7 Tips for Battling Pregnancy Fatigue - Baby Chick

7 Tips for Battling Pregnancy Fatigue

Feeling a lot more tired lately now that you're expecting? Here are some tips and tricks to help you when battling pregnancy fatigue.

Published March 4, 2016

Have you found yourself hitting the snooze button on your alarm clock over and over in the morning? Do you pray for bedtime on the daily, like your life depends on it? Have you suddenly found yourself desperate for a catnap, multiple times a day? Congrats! You are experiencing the “wonderful” phenomena known as pregnancy fatigue. The good news is that in about nine months (or less) you will be holding a beautiful, heathy baby in your arms. The bad news is you might not get a good night’s sleep again for another 18 years. But hey, what’s a little sleep compared to the joy of parenting?

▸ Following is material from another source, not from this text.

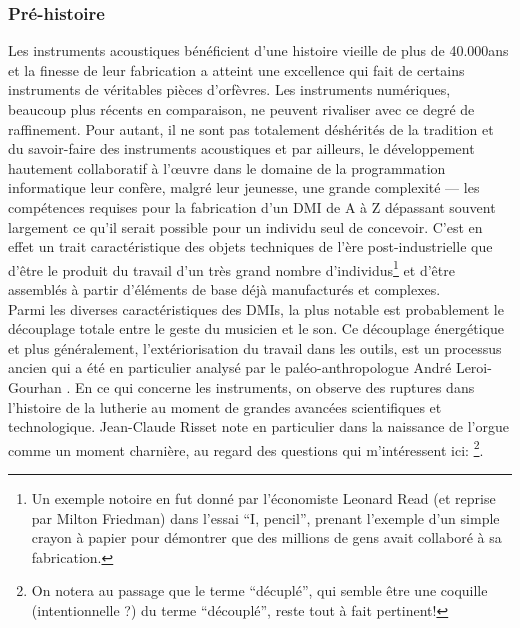 \subsubsection{Pré-histoire}
\label{sec:ephemeral:origins:prehistory}

\noindent Les instruments acoustiques bénéficient d'une histoire vieille de plus de 40.000ans \cite{conard_new_2009} et la finesse de leur fabrication a atteint une excellence qui fait de certains instruments de véritables pièces d'orfèvres. Les instruments numériques, beaucoup plus récents en comparaison, ne peuvent rivaliser avec ce degré de raffinement. Pour autant, il ne sont pas totalement déshérités de la tradition et du savoir-faire des instruments acoustiques et par ailleurs, le développement hautement collaboratif à l'œuvre dans le domaine de la programmation informatique leur confère, malgré leur jeunesse, une grande complexité — les compétences requises pour la fabrication d'un \gls{DMI} de A à Z dépassant souvent largement ce qu'il serait possible pour un individu seul de concevoir. C'est en effet un trait caractéristique des objets techniques de l'ère post-industrielle que d'être le produit du travail d'un très grand nombre d'individus\footnote{Un exemple notoire en fut donné par l'économiste Leonard Read (et reprise par Milton Friedman) dans l'essai ``I, pencil''\cite{read_i_1958}, prenant l'exemple d'un simple crayon à papier pour démontrer que des millions de gens avait collaboré à sa fabrication.} et d'être assemblés à partir d'éléments de base déjà manufacturés et complexes.\\
\indent Parmi les diverses caractéristiques des \glspl{DMI}, la plus notable est probablement le découplage totale entre le geste du musicien et le son. Ce découplage énergétique et plus généralement, l'extériorisation du travail dans les outils, est un processus ancien qui a été en particulier analysé par le paléo-anthropologue André Leroi-Gourhan \cite{leroi-gourhan_geste_1964}. En ce qui concerne les instruments, on observe des ruptures dans l'histoire de la lutherie au moment de grandes avancées scientifiques et technologique. Jean-Claude Risset note en particulier dans \cite{genevois_les_1999} la naissance de l'orgue comme un moment charnière, au regard des questions qui m'intéressent ici: \footnote{On notera au passage que le terme ``décuplé'', qui semble être une coquille (intentionnelle ?) du terme ``découplé'', reste tout à fait pertinent!}.\\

What causes pregnancy fatigue?

During the first trimester, an enormous amount of energy goes into building a life support system for your baby (the placenta), which may be why you feel extra exhausted around week nine. Your body’s metabolism has significantly increased, and your blood sugar and pressure tend to be lower. Most (but not all) pregnant women tend to experience a renewed sense of energy in the second trimester — but I guess it depends on how many other children you are chasing around. Can I get an amen?! But beware: fatigue can return with a vengeance in the final trimester (for a myriad of reasons including difficulty sleeping). So what’s a girl to do?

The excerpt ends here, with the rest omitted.